**WHAT YOU HAVE TO DO:** Look through the lines below and copy each one that includes "belief".

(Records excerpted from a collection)
____________
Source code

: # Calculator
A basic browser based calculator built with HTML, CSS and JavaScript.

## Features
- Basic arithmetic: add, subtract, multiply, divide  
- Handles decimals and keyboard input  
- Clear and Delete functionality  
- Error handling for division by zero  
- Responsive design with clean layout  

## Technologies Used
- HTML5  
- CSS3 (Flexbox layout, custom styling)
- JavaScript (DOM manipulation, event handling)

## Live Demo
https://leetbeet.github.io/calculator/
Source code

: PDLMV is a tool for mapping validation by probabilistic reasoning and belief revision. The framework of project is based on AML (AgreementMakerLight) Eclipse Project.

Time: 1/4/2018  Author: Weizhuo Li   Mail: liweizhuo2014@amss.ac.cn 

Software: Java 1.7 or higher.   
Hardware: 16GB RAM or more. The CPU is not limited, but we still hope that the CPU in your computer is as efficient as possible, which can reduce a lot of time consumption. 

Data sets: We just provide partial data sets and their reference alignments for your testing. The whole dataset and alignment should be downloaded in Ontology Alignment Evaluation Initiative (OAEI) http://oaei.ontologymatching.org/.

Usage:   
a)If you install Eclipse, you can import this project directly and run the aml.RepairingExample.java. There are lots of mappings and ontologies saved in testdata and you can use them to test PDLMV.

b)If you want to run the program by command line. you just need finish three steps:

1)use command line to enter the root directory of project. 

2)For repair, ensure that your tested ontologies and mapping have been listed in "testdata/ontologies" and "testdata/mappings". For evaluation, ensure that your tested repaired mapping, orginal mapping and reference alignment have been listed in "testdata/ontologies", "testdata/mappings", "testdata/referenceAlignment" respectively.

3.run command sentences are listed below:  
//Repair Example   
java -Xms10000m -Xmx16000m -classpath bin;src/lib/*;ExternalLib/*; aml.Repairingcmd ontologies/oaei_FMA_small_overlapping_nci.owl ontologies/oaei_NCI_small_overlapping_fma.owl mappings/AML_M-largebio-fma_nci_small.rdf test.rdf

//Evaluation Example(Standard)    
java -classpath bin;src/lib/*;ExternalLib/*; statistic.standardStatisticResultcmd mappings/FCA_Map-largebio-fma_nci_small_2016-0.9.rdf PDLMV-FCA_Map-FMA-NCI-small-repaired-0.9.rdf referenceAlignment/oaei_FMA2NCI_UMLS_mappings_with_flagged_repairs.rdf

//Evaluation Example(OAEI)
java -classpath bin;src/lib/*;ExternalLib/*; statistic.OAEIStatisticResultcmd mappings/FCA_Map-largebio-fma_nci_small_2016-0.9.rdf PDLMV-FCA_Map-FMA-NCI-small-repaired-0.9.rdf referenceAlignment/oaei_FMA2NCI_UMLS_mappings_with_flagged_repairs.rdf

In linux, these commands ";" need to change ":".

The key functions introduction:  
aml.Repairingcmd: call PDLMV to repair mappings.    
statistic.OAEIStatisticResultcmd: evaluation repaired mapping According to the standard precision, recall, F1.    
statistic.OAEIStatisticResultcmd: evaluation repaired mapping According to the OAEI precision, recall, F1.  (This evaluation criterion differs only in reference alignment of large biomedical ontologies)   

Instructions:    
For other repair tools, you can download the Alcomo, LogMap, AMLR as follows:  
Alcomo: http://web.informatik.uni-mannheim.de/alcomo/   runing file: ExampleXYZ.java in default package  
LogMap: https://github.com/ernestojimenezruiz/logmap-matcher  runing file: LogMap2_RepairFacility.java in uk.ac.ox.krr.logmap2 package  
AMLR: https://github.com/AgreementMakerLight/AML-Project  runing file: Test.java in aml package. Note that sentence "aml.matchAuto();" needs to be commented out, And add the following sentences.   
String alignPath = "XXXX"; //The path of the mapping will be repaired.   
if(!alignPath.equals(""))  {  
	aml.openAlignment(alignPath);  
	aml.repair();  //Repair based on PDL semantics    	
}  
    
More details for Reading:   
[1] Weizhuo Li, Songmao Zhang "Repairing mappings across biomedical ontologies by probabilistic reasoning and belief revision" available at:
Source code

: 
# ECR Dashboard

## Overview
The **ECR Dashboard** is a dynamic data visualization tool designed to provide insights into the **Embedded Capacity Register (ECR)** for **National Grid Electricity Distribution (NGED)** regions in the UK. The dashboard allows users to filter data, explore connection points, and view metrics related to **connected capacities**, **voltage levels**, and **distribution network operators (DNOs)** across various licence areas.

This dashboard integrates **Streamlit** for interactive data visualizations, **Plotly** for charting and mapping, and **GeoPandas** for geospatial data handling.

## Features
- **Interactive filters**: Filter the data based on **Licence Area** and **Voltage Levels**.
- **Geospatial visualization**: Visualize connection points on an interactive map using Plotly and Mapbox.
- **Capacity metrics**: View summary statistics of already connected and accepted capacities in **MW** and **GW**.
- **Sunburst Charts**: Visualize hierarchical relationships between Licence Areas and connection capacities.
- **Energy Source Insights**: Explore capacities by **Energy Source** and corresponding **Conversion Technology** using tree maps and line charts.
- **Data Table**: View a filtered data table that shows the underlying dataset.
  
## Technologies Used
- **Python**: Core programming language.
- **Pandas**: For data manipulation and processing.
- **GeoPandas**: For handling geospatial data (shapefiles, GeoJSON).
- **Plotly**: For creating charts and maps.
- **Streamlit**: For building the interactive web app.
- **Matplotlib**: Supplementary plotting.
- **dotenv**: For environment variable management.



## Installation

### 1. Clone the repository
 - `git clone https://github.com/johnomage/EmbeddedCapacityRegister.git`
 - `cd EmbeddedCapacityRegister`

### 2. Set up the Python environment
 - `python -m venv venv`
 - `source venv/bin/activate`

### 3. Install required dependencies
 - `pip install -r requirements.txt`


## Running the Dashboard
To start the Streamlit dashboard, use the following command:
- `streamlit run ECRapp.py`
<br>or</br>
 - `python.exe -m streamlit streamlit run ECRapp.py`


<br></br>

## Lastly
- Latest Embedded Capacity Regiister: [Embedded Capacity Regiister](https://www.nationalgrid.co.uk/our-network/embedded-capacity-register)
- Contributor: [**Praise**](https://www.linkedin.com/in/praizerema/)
____________
**PROBLEM SOLUTION:**
: PDLMV is a tool for mapping validation by probabilistic reasoning and belief revision. The framework of project is based on AML (AgreementMakerLight) Eclipse Project.
[1] Weizhuo Li, Songmao Zhang "Repairing mappings across biomedical ontologies by probabilistic reasoning and belief revision" available at:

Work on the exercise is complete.